A wise man once told me,
“Sir for just 50 cents more, you can add cheese to that”
[me living in a hallmark movie]
oh my gosh, my childhood love is still single? and here? in this small town?
well if we don’t fall in love and get together then the christmas tree farm will foreclose!
WE MUST GET MARRIED TO SAVE CHRISTMAS!
Been yelling just awful things at people, trying to improve my chef skills.
My wife finished her shampoo and conditioner at the same time and now I’m worried I married a witch
Lawyer: did your boyfriend commit the crime?
Girlfriend: honey he can’t even commit to this relationship
Entire jury: OH SNAP
*pitching Sylvester and Tweety cartoons*
Creator: A cat and a bird try to outsmart each other.
Executive: Yawn. Boring.
Creator: They both have speech impediments.
Executive: I love it.
DOCTOR: At a guess, how much alcohol do you drink in a day?
ME: Hardly any
D: That’s excellent
ME [swigs vodka] But I’m a terrible guesser
No one:
My dog on our 6 am walk: this is my emotional support dirty sock
Little known fact, Alvin wore the big A on his shirt because he slept around.
I consider myself Christlike in that I refuse to believe my parents ever had sex with each other.
Why is it called “fixing a flat” and not “retirement?”
It’s gonna be so fun when we all start seeing each other at AA meetings after all of this.
[showing new guy around office]
Me: Watch out for that guy, he has a short fuse, haha.
New guy: He said the same about you, haha.
Me: *throws coffee mug at wall* HE NEEDS TO SHUT HIS STUPID MOUTH!

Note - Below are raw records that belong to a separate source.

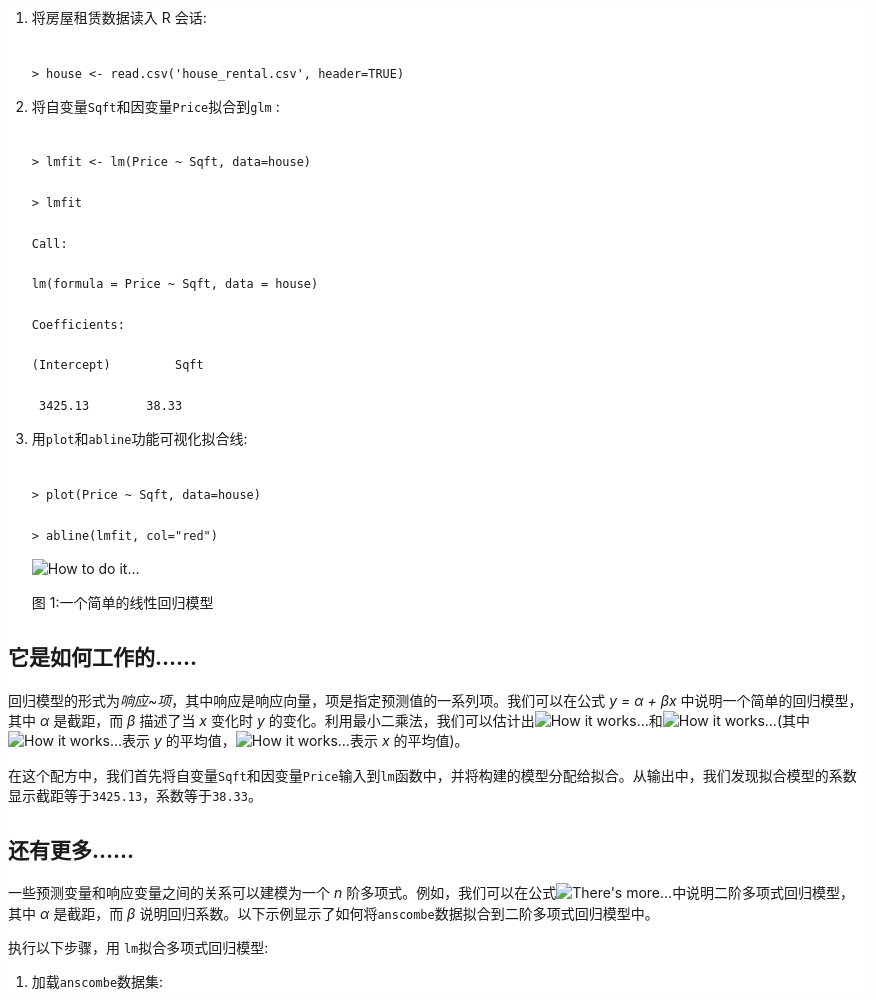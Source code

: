 1.  将房屋租赁数据读入 R 会话:

    ```

    > house <- read.csv('house_rental.csv', header=TRUE)

    ```

2.  将自变量`Sqft`和因变量`Price`拟合到`glm` :

    ```

    > lmfit <- lm(Price ~ Sqft, data=house)

    > lmfit

    Call:

    lm(formula = Price ~ Sqft, data = house)

    Coefficients:

    (Intercept)         Sqft

     3425.13        38.33

    ```

3.  用`plot`和`abline`功能可视化拟合线:

    ```

    > plot(Price ~ Sqft, data=house)

    > abline(lmfit, col="red")

    ```

    ![How to do it…](graphics/B04007_11_01.jpg)

    图 1:一个简单的线性回归模型

## 它是如何工作的……

回归模型的形式为*响应~项*，其中响应是响应向量，项是指定预测值的一系列项。我们可以在公式 *y = α + βx* 中说明一个简单的回归模型，其中 *α* 是截距，而 *β* 描述了当 *x* 变化时 *y* 的变化。利用最小二乘法，我们可以估计出![How it works…](graphics/B04007_11_11.jpg)和![How it works…](graphics/B04007_11_12.jpg)(其中![How it works…](graphics/B04007_11_13.jpg)表示 *y* 的平均值，![How it works…](graphics/B04007_11_14.jpg)表示 *x* 的平均值)。

在这个配方中，我们首先将自变量`Sqft`和因变量`Price`输入到`lm`函数中，并将构建的模型分配给拟合。从输出中，我们发现拟合模型的系数显示截距等于`3425.13`，系数等于`38.33`。

## 还有更多……

一些预测变量和响应变量之间的关系可以建模为一个 *n* 阶多项式。例如，我们可以在公式![There's more…](graphics/B04007_11_15.jpg)中说明二阶多项式回归模型，其中 *α* 是截距，而 *β* 说明回归系数。以下示例显示了如何将`anscombe`数据拟合到二阶多项式回归模型中。

执行以下步骤，用 `lm`拟合多项式回归模型:

1.  加载`anscombe`数据集:
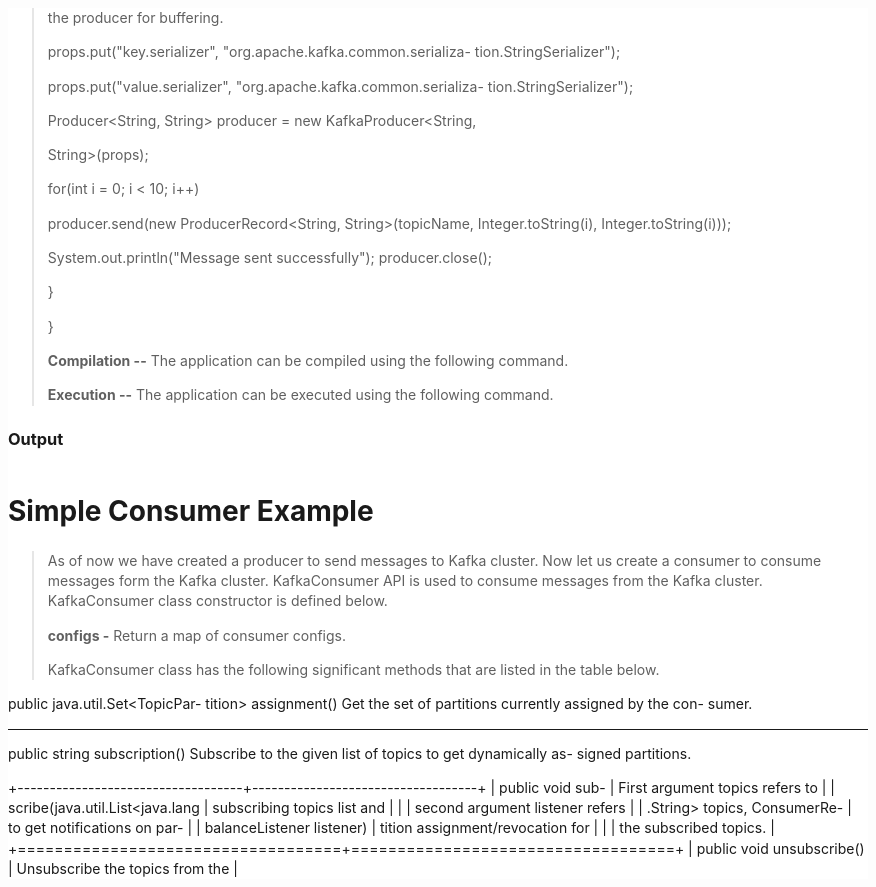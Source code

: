 > the producer for buffering.
>
> props.put(\"key.serializer\", \"org.apache.kafka.common.serializa-
> tion.StringSerializer\");
>
> props.put(\"value.serializer\", \"org.apache.kafka.common.serializa-
> tion.StringSerializer\");
>
> Producer\<String, String\> producer = new KafkaProducer\<String,
>
> String\>(props);
>
> for(int i = 0; i \< 10; i++)
>
> producer.send(new ProducerRecord\<String, String\>(topicName,
> Integer.toString(i), Integer.toString(i)));
>
> System.out.println("Message sent successfully"); producer.close();
>
> }
>
> }
>
> **Compilation --** The application can be compiled using the following
> command.
>
> **Execution --** The application can be executed using the following
> command.

### Output

Simple Consumer Example
=======================

> As of now we have created a producer to send messages to Kafka
> cluster. Now let us create a consumer to consume messages form the
> Kafka cluster. KafkaConsumer API is used to consume messages from the
> Kafka cluster. KafkaConsumer class constructor is defined below.
>
> **configs -** Return a map of consumer configs.
>
> KafkaConsumer class has the following significant methods that are
> listed in the table below.

  public java.util.Set\<TopicPar- tition\> assignment()   Get the set of partitions currently assigned by the con- sumer.
  ------------------------------------------------------- ---------------------------------------------------------------------------------
  public string subscription()                            Subscribe to the given list of topics to get dynamically as- signed partitions.

+-----------------------------------+-----------------------------------+
| public void sub-                  | First argument topics refers to   |
| scribe(java.util.List\<java.lang  | subscribing topics list and       |
|                                   | second argument listener refers   |
| .String\> topics, ConsumerRe-     | to get notifications on par-      |
| balanceListener listener)         | tition assignment/revocation for  |
|                                   | the subscribed topics.            |
+===================================+===================================+
| public void unsubscribe()         | Unsubscribe the topics from the   |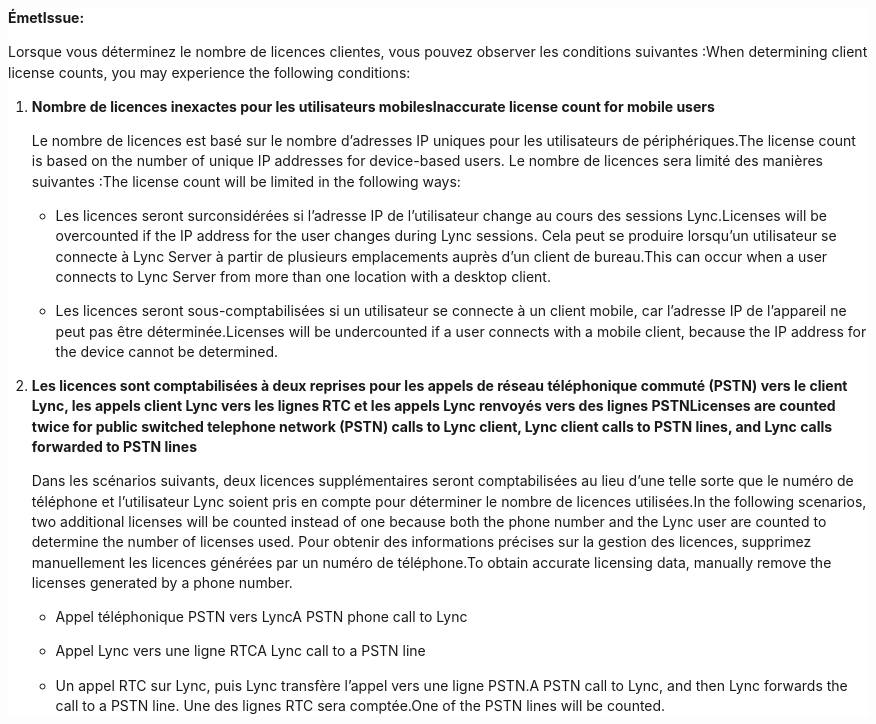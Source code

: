<span data-ttu-id="23b49-227">**Émet**</span><span class="sxs-lookup"><span data-stu-id="23b49-227">**Issue:**</span></span>

<span data-ttu-id="23b49-228">Lorsque vous déterminez le nombre de licences clientes, vous pouvez observer les conditions suivantes :</span><span class="sxs-lookup"><span data-stu-id="23b49-228">When determining client license counts, you may experience the following conditions:</span></span>

1.  <span data-ttu-id="23b49-229">**Nombre de licences inexactes pour les utilisateurs mobiles**</span><span class="sxs-lookup"><span data-stu-id="23b49-229">**Inaccurate license count for mobile users**</span></span>
    
    <span data-ttu-id="23b49-230">Le nombre de licences est basé sur le nombre d’adresses IP uniques pour les utilisateurs de périphériques.</span><span class="sxs-lookup"><span data-stu-id="23b49-230">The license count is based on the number of unique IP addresses for device-based users.</span></span> <span data-ttu-id="23b49-231">Le nombre de licences sera limité des manières suivantes :</span><span class="sxs-lookup"><span data-stu-id="23b49-231">The license count will be limited in the following ways:</span></span>
    
      - <span data-ttu-id="23b49-232">Les licences seront surconsidérées si l’adresse IP de l’utilisateur change au cours des sessions Lync.</span><span class="sxs-lookup"><span data-stu-id="23b49-232">Licenses will be overcounted if the IP address for the user changes during Lync sessions.</span></span> <span data-ttu-id="23b49-233">Cela peut se produire lorsqu’un utilisateur se connecte à Lync Server à partir de plusieurs emplacements auprès d’un client de bureau.</span><span class="sxs-lookup"><span data-stu-id="23b49-233">This can occur when a user connects to Lync Server from more than one location with a desktop client.</span></span>
    
      - <span data-ttu-id="23b49-234">Les licences seront sous-comptabilisées si un utilisateur se connecte à un client mobile, car l’adresse IP de l’appareil ne peut pas être déterminée.</span><span class="sxs-lookup"><span data-stu-id="23b49-234">Licenses will be undercounted if a user connects with a mobile client, because the IP address for the device cannot be determined.</span></span>

2.  <span data-ttu-id="23b49-235">**Les licences sont comptabilisées à deux reprises pour les appels de réseau téléphonique commuté (PSTN) vers le client Lync, les appels client Lync vers les lignes RTC et les appels Lync renvoyés vers des lignes PSTN**</span><span class="sxs-lookup"><span data-stu-id="23b49-235">**Licenses are counted twice for public switched telephone network (PSTN) calls to Lync client, Lync client calls to PSTN lines, and Lync calls forwarded to PSTN lines**</span></span>
    
    <span data-ttu-id="23b49-236">Dans les scénarios suivants, deux licences supplémentaires seront comptabilisées au lieu d’une telle sorte que le numéro de téléphone et l’utilisateur Lync soient pris en compte pour déterminer le nombre de licences utilisées.</span><span class="sxs-lookup"><span data-stu-id="23b49-236">In the following scenarios, two additional licenses will be counted instead of one because both the phone number and the Lync user are counted to determine the number of licenses used.</span></span> <span data-ttu-id="23b49-237">Pour obtenir des informations précises sur la gestion des licences, supprimez manuellement les licences générées par un numéro de téléphone.</span><span class="sxs-lookup"><span data-stu-id="23b49-237">To obtain accurate licensing data, manually remove the licenses generated by a phone number.</span></span>
    
      - <span data-ttu-id="23b49-238">Appel téléphonique PSTN vers Lync</span><span class="sxs-lookup"><span data-stu-id="23b49-238">A PSTN phone call to Lync</span></span>
    
      - <span data-ttu-id="23b49-239">Appel Lync vers une ligne RTC</span><span class="sxs-lookup"><span data-stu-id="23b49-239">A Lync call to a PSTN line</span></span>
    
      - <span data-ttu-id="23b49-240">Un appel RTC sur Lync, puis Lync transfère l’appel vers une ligne PSTN.</span><span class="sxs-lookup"><span data-stu-id="23b49-240">A PSTN call to Lync, and then Lync forwards the call to a PSTN line.</span></span> <span data-ttu-id="23b49-241">Une des lignes RTC sera comptée.</span><span class="sxs-lookup"><span data-stu-id="23b49-241">One of the PSTN lines will be counted.</span></span>
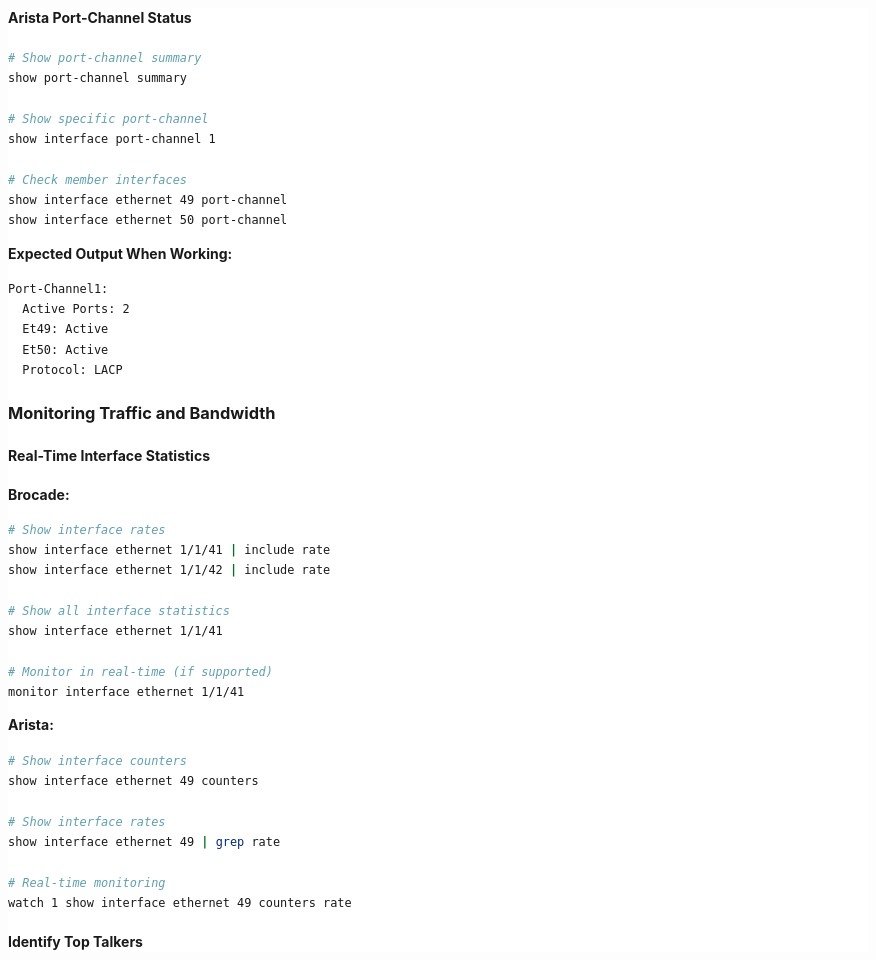 #### Arista Port-Channel Status

```bash
# Show port-channel summary
show port-channel summary

# Show specific port-channel
show interface port-channel 1

# Check member interfaces
show interface ethernet 49 port-channel
show interface ethernet 50 port-channel
```

**Expected Output When Working:**
```
Port-Channel1:
  Active Ports: 2
  Et49: Active
  Et50: Active
  Protocol: LACP
```

### Monitoring Traffic and Bandwidth

#### Real-Time Interface Statistics

**Brocade:**
```bash
# Show interface rates
show interface ethernet 1/1/41 | include rate
show interface ethernet 1/1/42 | include rate

# Show all interface statistics
show interface ethernet 1/1/41

# Monitor in real-time (if supported)
monitor interface ethernet 1/1/41
```

**Arista:**
```bash
# Show interface counters
show interface ethernet 49 counters

# Show interface rates
show interface ethernet 49 | grep rate

# Real-time monitoring
watch 1 show interface ethernet 49 counters rate
```

#### Identify Top Talkers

My friends made fun of me for buying this flamethrower, but at least I don’t have to shovel snow this weekend.
WIFE: I’m leaving you
CARL (my personal sound effects guy): *makes sad trombone sound*
ME: Is it because of-
WIFE: yes it’s because of Carl
i’ve dated so many tools i could open a home depot
Age 20: Gonna make something of my life
Age 30: Not really going as planned
Age 40: THEY KNOW ME BY NAME AT THE LIQUOR STORE
[After 1 beer]
just gonna chill in this bar tonight[After 5 beers]
put me down for Summer Lovin’ on karaoke, I will sing both parts
My very religious-minded FB friend posted that she and her daughter were going to Netflix and chill today. I don’t have the heart to tell her.
Taught my kids to always let a strange dog smell their hand before petting them to see if it was friendly. Should have taught them to do the same with people.
Hearing aid salesman: You’ll be able to hear everything people say.
Me: Hard pass.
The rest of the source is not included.